-- Work required --
Leave out the pictures and print the rest of the entries exactly as they stand.

** Data for this exercise follows **

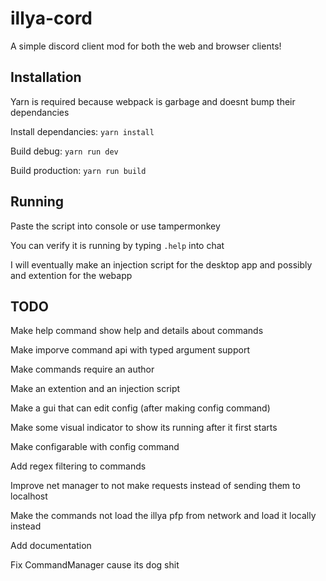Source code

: # illya-cord

A simple discord client mod for both the web and browser clients!

## Installation

Yarn is required because webpack is garbage and doesnt bump their dependancies

Install dependancies: `yarn install`

Build debug: `yarn run dev`

Build production: `yarn run build`

## Running

Paste the script into console or use tampermonkey

You can verify it is running by typing `.help` into chat

I will eventually make an injection script for the desktop app and possibly and extention for the webapp

## TODO

Make help command show help and details about commands

Make imporve command api with typed argument support

Make commands require an author

Make an extention and an injection script

Make a gui that can edit config (after making config command)

Make some visual indicator to show its running after it first starts

Make configarable with config command

Add regex filtering to commands

Improve net manager to not make requests instead of sending them to localhost

Make the commands not load the illya pfp from network and load it locally instead

Add documentation

Fix CommandManager cause its dog shit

** End of Data for this exercise **

-- Finished exercise --
Source code

: # illya-cord

A simple discord client mod for both the web and browser clients!

## Installation

Yarn is required because webpack is garbage and doesnt bump their dependancies

Install dependancies: `yarn install`

Build debug: `yarn run dev`

Build production: `yarn run build`

## Running

Paste the script into console or use tampermonkey

You can verify it is running by typing `.help` into chat

I will eventually make an injection script for the desktop app and possibly and extention for the webapp

## TODO

Make help command show help and details about commands

Make imporve command api with typed argument support

Make commands require an author

Make an extention and an injection script

Make a gui that can edit config (after making config command)

Make some visual indicator to show its running after it first starts

Make configarable with config command

Add regex filtering to commands

Improve net manager to not make requests instead of sending them to localhost

Make the commands not load the illya pfp from network and load it locally instead

Add documentation

Fix CommandManager cause its dog shit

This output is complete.